Старейшина — крепкий, рослый, нестарый человек, сидя напротив Тимофея, не спеша щепотью брал ягоды мочёной рыжей морошки из стоящей перед ним долблёной миски и отправлял в рот. Жевал, не размыкая губ...

Оба молчали. И затягивающееся молчание больше и больше наваливалось на сидящих у очага чувством взаимной неприязни и тревоги.

Тимофей понимал: нужно сей же миг найти слова, которые, как хороший удар, развалят нарастающий лёд недоверия. Но слов таких найти не мог. Его беспокоило неподвижное лицо старейшины, не давая внутренне собраться и преодолеть возникшую между ними преграду.

Тимофей зарылся пальцами в мех.

За зиму ватага Портянки прошла до Чугацкого залива. Побывала в десятках стойбищ. Тимофей теперь знал: неведомые люди, что раздали индейцам бумаги и медали — испанцы. Они боялись, что русские выйдут к Калифорнии, и пытались сдержать их продвижение. В нартах Тимофея, завёрнутые в шкуру, лежали с десяток испанских гербовых бумаг и серебряных медалей. Всё это он выменял у индейцев побережья. Бумаги и медали индейцы отдавали легко.

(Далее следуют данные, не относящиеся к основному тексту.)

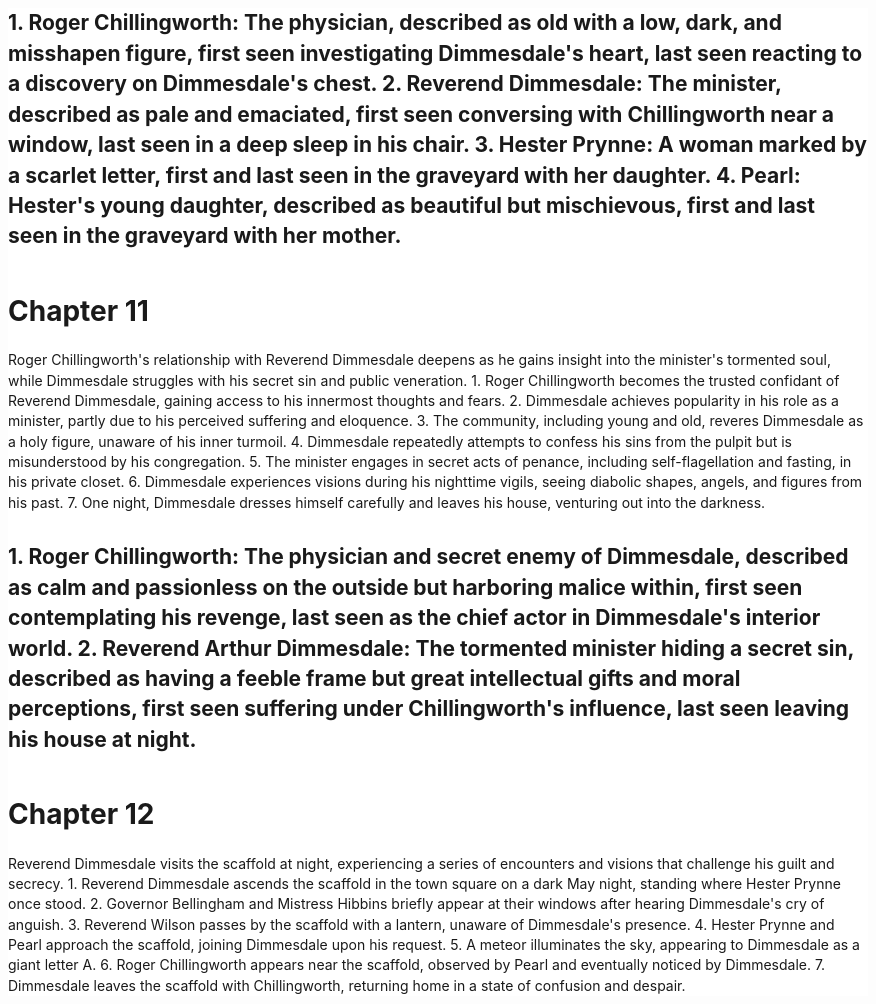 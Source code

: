 <characters>1. Roger Chillingworth: The physician, described as old with a low, dark, and misshapen figure, first seen investigating Dimmesdale's heart, last seen reacting to a discovery on Dimmesdale's chest.
2. Reverend Dimmesdale: The minister, described as pale and emaciated, first seen conversing with Chillingworth near a window, last seen in a deep sleep in his chair.
3. Hester Prynne: A woman marked by a scarlet letter, first and last seen in the graveyard with her daughter.
4. Pearl: Hester's young daughter, described as beautiful but mischievous, first and last seen in the graveyard with her mother.</characters>
----------------
# Chapter 11
<synopsis>
Roger Chillingworth's relationship with Reverend Dimmesdale deepens as he gains insight into the minister's tormented soul, while Dimmesdale struggles with his secret sin and public veneration.
</synopsis>

<events>
1. Roger Chillingworth becomes the trusted confidant of Reverend Dimmesdale, gaining access to his innermost thoughts and fears.
2. Dimmesdale achieves popularity in his role as a minister, partly due to his perceived suffering and eloquence.
3. The community, including young and old, reveres Dimmesdale as a holy figure, unaware of his inner turmoil.
4. Dimmesdale repeatedly attempts to confess his sins from the pulpit but is misunderstood by his congregation.
5. The minister engages in secret acts of penance, including self-flagellation and fasting, in his private closet.
6. Dimmesdale experiences visions during his nighttime vigils, seeing diabolic shapes, angels, and figures from his past.
7. One night, Dimmesdale dresses himself carefully and leaves his house, venturing out into the darkness.
</events>

<characters>1. Roger Chillingworth: The physician and secret enemy of Dimmesdale, described as calm and passionless on the outside but harboring malice within, first seen contemplating his revenge, last seen as the chief actor in Dimmesdale's interior world.
2. Reverend Arthur Dimmesdale: The tormented minister hiding a secret sin, described as having a feeble frame but great intellectual gifts and moral perceptions, first seen suffering under Chillingworth's influence, last seen leaving his house at night.</characters>
----------------
# Chapter 12
<synopsis>
Reverend Dimmesdale visits the scaffold at night, experiencing a series of encounters and visions that challenge his guilt and secrecy.
</synopsis>

<events>
1. Reverend Dimmesdale ascends the scaffold in the town square on a dark May night, standing where Hester Prynne once stood.
2. Governor Bellingham and Mistress Hibbins briefly appear at their windows after hearing Dimmesdale's cry of anguish.
3. Reverend Wilson passes by the scaffold with a lantern, unaware of Dimmesdale's presence.
4. Hester Prynne and Pearl approach the scaffold, joining Dimmesdale upon his request.
5. A meteor illuminates the sky, appearing to Dimmesdale as a giant letter A.
6. Roger Chillingworth appears near the scaffold, observed by Pearl and eventually noticed by Dimmesdale.
7. Dimmesdale leaves the scaffold with Chillingworth, returning home in a state of confusion and despair.
</events>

Намного сложнее было с чугунными столбами, указывавшими на принадлежность земель побережья России. У Тимофея была карта с точными указаниями, где были поставлены столбы. Но когда он обнаруживал, что столба нет, — ближние стойбища отказывались указать, где столб и кто его вырвал. Индейцы считали столбы предметом поклонения россиян и боялись их гнева за то, что подняли руку на святыню. Около каждого индейского стойбища стояло по десятку деревянных резных столбов с изображением орла, сохатого, ворона, бобра, иных птиц или животных — хранителей племени. Им приносили жертвы, им молились, и смерть грозила каждому, кто бы посмел надругаться над ними. Столбы российские были для индейцев однозначны с их священными знаками.

Старейшина отодвинул чашку. Вытер пальцы. Жёсткое, с острыми чертами лицо по-прежнему было неподвижно. Он не поднимал глаз на гостя.

Тимофей обратился к сидевшему чуть поодаль от очага толмачу:

   — Передай: мы хотим мира. Только мира.

Несмотря на раздражение, Тимофей старался унять голос, говорить как можно мягче.

Но полуопущенные веки индейца так и не поднялись.

В костре ярко вспыхнула сухая былка, и взметнувшееся пламя на мгновение осветило лицо старейшины. Оно было медно-золотистого цвета и словно вытесано из куска прибрежных красных гранитов, в которые веками бьют волны, но не могут оставить на них и малой трещины. Хорошо очерченные губы старейшины были сложены строго.

   — Мы не принесём зла его племени, — сказал Тимофей, — ежели разыщем и восстановим столб. Напротив, восстановленный столб станет знаком нашей дружбы.

Толмач наклонился к старейшине.

«Может, он неправильно переводит, — беспокойно подумал Тимофей, — чего-то не договаривает?» Портянка сидел со старейшиной половину дня и не добился ничего. «Как убедить его?» — спросил себя в который раз и не нашёл ответа.

Толмач говорил и говорил, а Тимофей с недоверием вслушивался в гортанную речь, со странно звучащими для слуха россиянина взрывными звуками. Речь напоминала всплески ручья. Но не тихого и медленного, а такого, что прорывается с силой через завалы, взбрасывает струи к небу, бьётся, хлещет волной в острые грани камней. Тимофей, напрягаясь, пытался проникнуть в смысл незнакомых слов, но разобрать ничего не мог.